*Work task*.
Copy out, word for word, the lines from the start of the data below through the line containing "consistent, we also", and no others.

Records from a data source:
_ _ _ _
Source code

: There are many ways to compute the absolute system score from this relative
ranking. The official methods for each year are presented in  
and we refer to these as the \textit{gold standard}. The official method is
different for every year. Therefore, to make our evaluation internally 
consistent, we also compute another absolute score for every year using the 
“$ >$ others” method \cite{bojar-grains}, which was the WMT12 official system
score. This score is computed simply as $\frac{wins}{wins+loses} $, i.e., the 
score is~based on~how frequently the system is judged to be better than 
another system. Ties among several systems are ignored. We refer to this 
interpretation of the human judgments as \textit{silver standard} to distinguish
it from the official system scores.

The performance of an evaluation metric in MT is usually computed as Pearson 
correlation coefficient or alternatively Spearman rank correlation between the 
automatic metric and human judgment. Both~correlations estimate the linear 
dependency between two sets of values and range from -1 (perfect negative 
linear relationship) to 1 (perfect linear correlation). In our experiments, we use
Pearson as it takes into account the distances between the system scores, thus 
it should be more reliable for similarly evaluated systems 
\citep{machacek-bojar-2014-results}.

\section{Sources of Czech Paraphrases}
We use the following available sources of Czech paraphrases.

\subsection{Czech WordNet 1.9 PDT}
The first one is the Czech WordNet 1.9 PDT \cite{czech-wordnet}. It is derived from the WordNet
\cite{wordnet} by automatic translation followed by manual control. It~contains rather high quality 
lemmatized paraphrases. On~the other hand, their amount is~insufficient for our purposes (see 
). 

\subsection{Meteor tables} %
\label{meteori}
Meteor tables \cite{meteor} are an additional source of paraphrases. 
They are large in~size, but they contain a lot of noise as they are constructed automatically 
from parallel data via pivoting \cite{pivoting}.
_ _ _ _
*Answer below*.
Source code

: There are many ways to compute the absolute system score from this relative
ranking. The official methods for each year are presented in  
and we refer to these as the \textit{gold standard}. The official method is
different for every year. Therefore, to make our evaluation internally 
consistent, we also compute another absolute score for every year using the 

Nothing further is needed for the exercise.